Saved data entries:
***

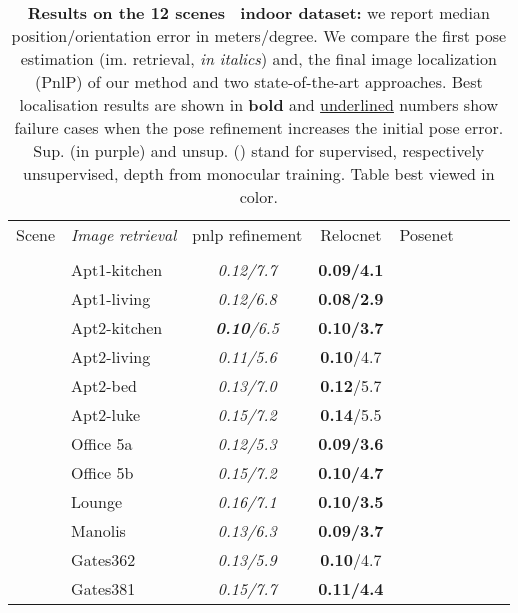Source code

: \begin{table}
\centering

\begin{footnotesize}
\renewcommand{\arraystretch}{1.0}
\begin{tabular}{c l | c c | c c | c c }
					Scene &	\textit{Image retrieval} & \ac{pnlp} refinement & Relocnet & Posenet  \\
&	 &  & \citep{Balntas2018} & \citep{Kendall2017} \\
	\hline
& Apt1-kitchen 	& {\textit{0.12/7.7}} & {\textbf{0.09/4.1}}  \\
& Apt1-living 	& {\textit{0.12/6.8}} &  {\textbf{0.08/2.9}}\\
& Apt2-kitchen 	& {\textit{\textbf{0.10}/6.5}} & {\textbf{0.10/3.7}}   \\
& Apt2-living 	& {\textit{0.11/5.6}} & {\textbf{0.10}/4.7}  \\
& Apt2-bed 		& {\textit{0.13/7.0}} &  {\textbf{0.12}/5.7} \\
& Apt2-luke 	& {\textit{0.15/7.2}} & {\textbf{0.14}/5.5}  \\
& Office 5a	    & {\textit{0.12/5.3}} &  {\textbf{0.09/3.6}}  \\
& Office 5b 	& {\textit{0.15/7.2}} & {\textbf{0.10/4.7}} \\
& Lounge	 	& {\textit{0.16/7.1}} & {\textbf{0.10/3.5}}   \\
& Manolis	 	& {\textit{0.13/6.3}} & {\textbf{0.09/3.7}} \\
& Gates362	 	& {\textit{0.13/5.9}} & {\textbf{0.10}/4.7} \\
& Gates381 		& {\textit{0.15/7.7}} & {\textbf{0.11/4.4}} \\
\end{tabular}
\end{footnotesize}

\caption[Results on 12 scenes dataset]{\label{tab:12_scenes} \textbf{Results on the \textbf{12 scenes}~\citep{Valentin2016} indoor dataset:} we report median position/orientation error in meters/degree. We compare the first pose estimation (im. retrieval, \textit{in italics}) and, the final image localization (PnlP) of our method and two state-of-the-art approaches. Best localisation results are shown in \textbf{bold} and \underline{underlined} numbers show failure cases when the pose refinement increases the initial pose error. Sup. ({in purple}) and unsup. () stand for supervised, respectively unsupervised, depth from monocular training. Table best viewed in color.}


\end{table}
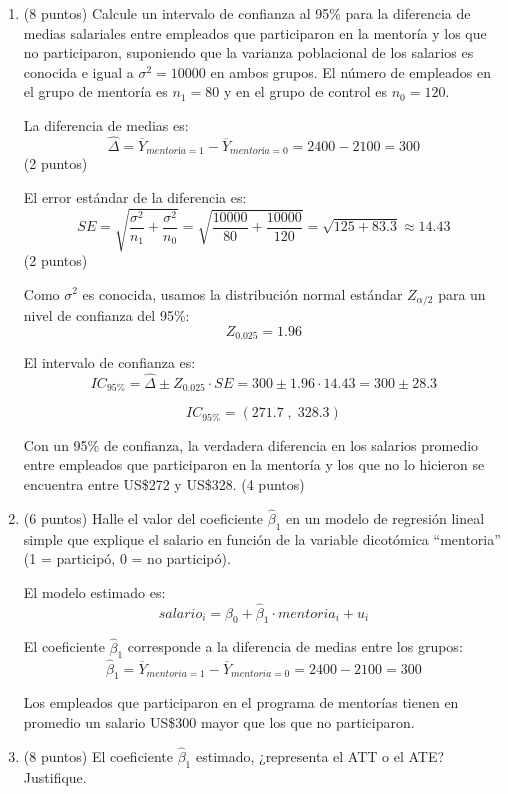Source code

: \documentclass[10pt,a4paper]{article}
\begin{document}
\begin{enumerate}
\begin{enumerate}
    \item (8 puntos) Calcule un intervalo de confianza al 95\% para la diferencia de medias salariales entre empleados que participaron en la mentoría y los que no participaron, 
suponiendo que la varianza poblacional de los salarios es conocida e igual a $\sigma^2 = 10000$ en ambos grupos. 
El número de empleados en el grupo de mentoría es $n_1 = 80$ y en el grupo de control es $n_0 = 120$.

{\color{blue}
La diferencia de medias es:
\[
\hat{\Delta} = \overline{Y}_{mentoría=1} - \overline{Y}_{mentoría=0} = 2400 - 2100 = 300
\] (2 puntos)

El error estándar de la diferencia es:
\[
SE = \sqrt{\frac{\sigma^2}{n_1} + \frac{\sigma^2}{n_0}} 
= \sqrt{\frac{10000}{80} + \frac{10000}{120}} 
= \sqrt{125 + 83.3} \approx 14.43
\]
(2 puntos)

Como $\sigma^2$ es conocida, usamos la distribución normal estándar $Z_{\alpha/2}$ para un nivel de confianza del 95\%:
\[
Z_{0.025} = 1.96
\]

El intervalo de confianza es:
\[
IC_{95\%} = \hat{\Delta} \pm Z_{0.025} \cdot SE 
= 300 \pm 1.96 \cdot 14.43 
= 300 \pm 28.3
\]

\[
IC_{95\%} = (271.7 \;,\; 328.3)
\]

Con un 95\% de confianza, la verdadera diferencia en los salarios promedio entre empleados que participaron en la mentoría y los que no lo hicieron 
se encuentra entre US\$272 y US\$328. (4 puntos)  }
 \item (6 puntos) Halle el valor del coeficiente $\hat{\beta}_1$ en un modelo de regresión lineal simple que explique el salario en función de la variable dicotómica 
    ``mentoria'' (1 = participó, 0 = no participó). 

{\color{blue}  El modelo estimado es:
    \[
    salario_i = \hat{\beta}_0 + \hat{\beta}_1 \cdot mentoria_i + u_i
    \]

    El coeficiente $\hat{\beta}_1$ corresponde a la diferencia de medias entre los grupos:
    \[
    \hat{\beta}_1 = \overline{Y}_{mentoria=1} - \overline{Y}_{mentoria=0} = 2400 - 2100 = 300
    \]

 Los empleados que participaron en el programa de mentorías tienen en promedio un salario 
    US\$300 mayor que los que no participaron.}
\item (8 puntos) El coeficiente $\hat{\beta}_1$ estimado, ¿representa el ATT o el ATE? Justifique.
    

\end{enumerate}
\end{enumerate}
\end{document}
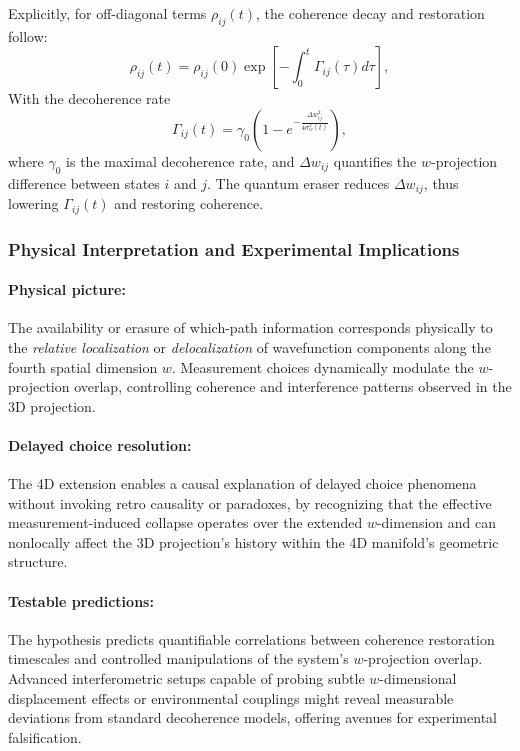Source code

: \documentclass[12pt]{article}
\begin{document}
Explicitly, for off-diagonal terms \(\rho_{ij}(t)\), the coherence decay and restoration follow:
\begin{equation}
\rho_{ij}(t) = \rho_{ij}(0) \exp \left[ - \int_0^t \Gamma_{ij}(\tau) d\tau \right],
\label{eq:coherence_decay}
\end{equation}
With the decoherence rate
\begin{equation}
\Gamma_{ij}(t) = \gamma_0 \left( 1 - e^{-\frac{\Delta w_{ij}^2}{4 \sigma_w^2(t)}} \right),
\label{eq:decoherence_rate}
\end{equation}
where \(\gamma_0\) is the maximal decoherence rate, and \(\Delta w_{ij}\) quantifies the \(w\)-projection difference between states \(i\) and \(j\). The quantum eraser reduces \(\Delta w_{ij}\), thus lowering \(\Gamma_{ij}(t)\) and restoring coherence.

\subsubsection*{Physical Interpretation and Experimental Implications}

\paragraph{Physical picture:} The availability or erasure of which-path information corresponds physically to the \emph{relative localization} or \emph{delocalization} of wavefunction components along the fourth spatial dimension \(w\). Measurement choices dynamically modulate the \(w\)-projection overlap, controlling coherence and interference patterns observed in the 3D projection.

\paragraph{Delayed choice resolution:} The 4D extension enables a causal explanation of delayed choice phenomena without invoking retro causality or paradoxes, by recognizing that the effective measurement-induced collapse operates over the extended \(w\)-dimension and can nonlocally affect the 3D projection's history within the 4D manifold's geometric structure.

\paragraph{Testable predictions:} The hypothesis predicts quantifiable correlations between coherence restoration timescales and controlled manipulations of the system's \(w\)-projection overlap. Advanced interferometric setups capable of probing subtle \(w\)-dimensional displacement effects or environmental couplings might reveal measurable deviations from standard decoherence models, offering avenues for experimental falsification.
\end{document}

***

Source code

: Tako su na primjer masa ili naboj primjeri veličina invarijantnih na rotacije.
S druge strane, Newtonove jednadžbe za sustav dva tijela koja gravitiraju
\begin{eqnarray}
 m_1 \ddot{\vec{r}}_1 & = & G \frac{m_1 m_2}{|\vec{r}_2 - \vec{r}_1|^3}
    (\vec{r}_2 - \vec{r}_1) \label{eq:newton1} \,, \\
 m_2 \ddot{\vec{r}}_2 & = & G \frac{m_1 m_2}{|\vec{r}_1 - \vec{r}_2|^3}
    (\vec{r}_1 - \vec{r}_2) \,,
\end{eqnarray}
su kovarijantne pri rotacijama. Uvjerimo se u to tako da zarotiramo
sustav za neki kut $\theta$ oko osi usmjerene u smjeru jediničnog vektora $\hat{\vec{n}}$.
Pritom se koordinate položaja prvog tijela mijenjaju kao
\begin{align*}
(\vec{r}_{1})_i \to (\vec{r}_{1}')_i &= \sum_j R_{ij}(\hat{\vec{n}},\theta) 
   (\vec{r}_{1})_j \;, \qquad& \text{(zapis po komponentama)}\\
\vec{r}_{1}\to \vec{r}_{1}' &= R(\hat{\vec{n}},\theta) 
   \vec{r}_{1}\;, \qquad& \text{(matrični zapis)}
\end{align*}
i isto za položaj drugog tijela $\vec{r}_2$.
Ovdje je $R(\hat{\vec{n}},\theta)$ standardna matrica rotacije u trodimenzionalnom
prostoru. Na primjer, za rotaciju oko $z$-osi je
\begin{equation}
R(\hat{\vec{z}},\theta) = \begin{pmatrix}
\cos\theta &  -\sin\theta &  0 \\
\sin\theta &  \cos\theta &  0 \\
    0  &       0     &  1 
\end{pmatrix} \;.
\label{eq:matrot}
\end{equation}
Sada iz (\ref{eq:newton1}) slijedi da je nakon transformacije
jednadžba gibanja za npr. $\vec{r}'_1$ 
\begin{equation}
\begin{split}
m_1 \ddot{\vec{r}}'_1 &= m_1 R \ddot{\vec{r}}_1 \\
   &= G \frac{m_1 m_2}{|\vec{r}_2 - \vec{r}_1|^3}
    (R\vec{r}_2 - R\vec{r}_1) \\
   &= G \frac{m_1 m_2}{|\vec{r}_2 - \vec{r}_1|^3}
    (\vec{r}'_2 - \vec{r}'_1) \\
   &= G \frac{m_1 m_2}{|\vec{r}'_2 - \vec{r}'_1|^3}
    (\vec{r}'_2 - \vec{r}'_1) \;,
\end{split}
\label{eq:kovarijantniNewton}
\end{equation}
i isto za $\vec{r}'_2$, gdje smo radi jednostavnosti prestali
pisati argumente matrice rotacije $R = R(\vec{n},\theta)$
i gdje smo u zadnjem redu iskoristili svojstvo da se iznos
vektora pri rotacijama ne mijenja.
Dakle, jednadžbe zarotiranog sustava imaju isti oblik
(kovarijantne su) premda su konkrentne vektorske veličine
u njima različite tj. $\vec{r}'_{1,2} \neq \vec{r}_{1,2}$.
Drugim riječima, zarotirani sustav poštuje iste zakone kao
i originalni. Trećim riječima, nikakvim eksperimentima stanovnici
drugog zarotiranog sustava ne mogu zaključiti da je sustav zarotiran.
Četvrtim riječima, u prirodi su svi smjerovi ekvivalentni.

***

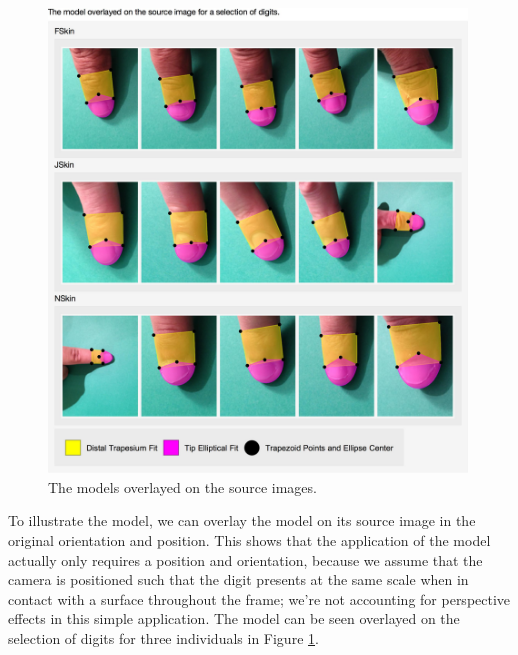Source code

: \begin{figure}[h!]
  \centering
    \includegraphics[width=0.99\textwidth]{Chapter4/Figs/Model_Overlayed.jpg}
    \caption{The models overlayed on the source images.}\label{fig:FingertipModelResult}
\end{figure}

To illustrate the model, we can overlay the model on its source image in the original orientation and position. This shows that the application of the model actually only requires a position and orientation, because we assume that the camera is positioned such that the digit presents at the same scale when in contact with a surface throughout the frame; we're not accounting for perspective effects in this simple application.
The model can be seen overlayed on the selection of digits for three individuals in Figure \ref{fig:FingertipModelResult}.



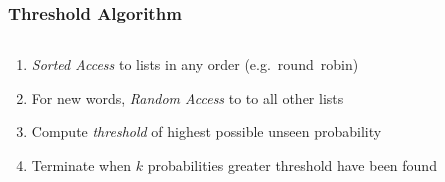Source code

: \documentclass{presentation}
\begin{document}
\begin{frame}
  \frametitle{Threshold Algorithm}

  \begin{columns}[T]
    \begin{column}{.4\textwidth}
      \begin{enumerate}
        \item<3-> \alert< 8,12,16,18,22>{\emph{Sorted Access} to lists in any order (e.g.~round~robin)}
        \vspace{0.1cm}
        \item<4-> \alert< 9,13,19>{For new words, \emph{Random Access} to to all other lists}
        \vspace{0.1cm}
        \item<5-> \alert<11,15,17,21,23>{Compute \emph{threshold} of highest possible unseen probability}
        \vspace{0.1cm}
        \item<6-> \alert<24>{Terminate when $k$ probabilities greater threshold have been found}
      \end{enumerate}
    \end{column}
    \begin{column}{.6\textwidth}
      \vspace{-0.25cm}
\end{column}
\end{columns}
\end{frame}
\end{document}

***

__What the task asks__
Check every line of the entries above, and copy those that carry the string "modelo".

__Output below__
 \item (6 puntos) Halle el valor del coeficiente $\hat{\beta}_1$ en un modelo de regresión lineal simple que explique el salario en función de la variable dicotómica 
{\color{blue}  El modelo estimado es:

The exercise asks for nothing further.